Madame Wu

Madame Wu

“come al solito la foto è quella che è…”

Stanotte, in una delle mie solite veglie notturne (niente paura, non faccio lo Shomer, ma negli ultimi 300 anni riesco a dormire un massimo di due o tre ore a notte) ho letto (in realtà riletto) buona parte di questa biografia storica: MADAME WU del saggista Lin Yutang (1895/1976).
Si tratta della biografia di Wur Tser-tien, nota anche come Madame Wu o Imperatrice Wu, una delle figure femminili più crudeli, spietate e micidiali che la Cina abbia mai conosciuto.

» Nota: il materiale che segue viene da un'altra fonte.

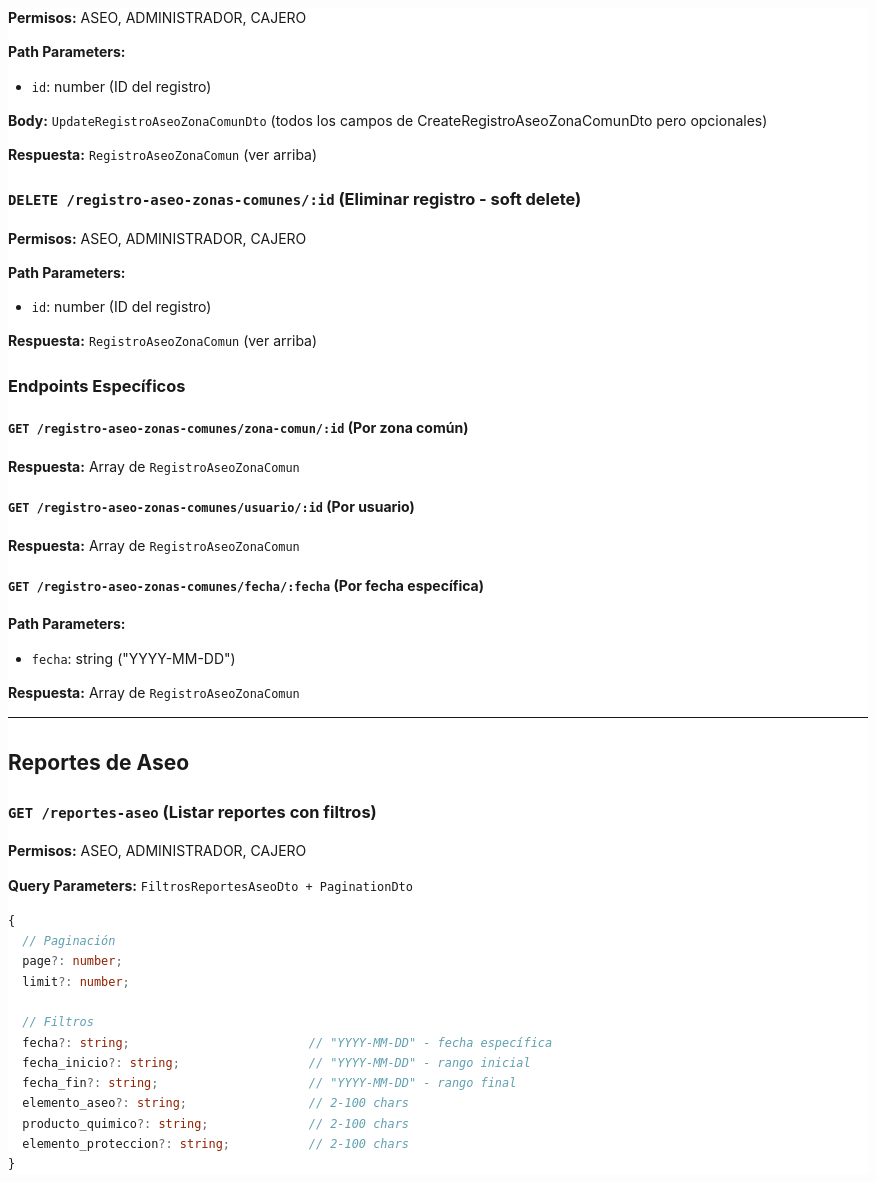 **Permisos:** ASEO, ADMINISTRADOR, CAJERO

**Path Parameters:**
- `id`: number (ID del registro)

**Body:** `UpdateRegistroAseoZonaComunDto` (todos los campos de CreateRegistroAseoZonaComunDto pero opcionales)

**Respuesta:** `RegistroAseoZonaComun` (ver arriba)

### `DELETE /registro-aseo-zonas-comunes/:id` (Eliminar registro - soft delete)

**Permisos:** ASEO, ADMINISTRADOR, CAJERO

**Path Parameters:**
- `id`: number (ID del registro)

**Respuesta:** `RegistroAseoZonaComun` (ver arriba)

### Endpoints Específicos

#### `GET /registro-aseo-zonas-comunes/zona-comun/:id` (Por zona común)
**Respuesta:** Array de `RegistroAseoZonaComun`

#### `GET /registro-aseo-zonas-comunes/usuario/:id` (Por usuario)
**Respuesta:** Array de `RegistroAseoZonaComun`

#### `GET /registro-aseo-zonas-comunes/fecha/:fecha` (Por fecha específica)
**Path Parameters:**
- `fecha`: string ("YYYY-MM-DD")

**Respuesta:** Array de `RegistroAseoZonaComun`

---

## Reportes de Aseo

### `GET /reportes-aseo` (Listar reportes con filtros)

**Permisos:** ASEO, ADMINISTRADOR, CAJERO

**Query Parameters:** `FiltrosReportesAseoDto + PaginationDto`
```typescript
{
  // Paginación
  page?: number;
  limit?: number;
  
  // Filtros
  fecha?: string;                         // "YYYY-MM-DD" - fecha específica
  fecha_inicio?: string;                  // "YYYY-MM-DD" - rango inicial
  fecha_fin?: string;                     // "YYYY-MM-DD" - rango final
  elemento_aseo?: string;                 // 2-100 chars
  producto_quimico?: string;              // 2-100 chars
  elemento_proteccion?: string;           // 2-100 chars
}
```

Si tratta della storia di una donna (e cito testualmente dalla quarta di copertina) “di un carattere unico che combinava la criminalità con la più acuta intelligenza e le cui ambizioni  raggiunsero le proporzioni di tragiche manie, attuate con metodi sempre freddi, precisi e calcolati”. Ccisua! aggiungo io.
Vissuta durante la Dinastia Tang, Yutang racconta le efferatezze dell’Imperatrice attraverso la “voce” del nipote, il principe Bin, miracolosamente scampato alla strage perpetrata per porre fine al regno di terrore di Madame Wu e vissuto in reclusione sino alla fine dei suoi giorni.
Un libro che non classificherei come una variazione di Genere perché se non si tratta di orrore questo, altro non saprei come definirlo.
Più che consigliato, sia per la storia che per lo stile di scrittura fluida e coinvolgente.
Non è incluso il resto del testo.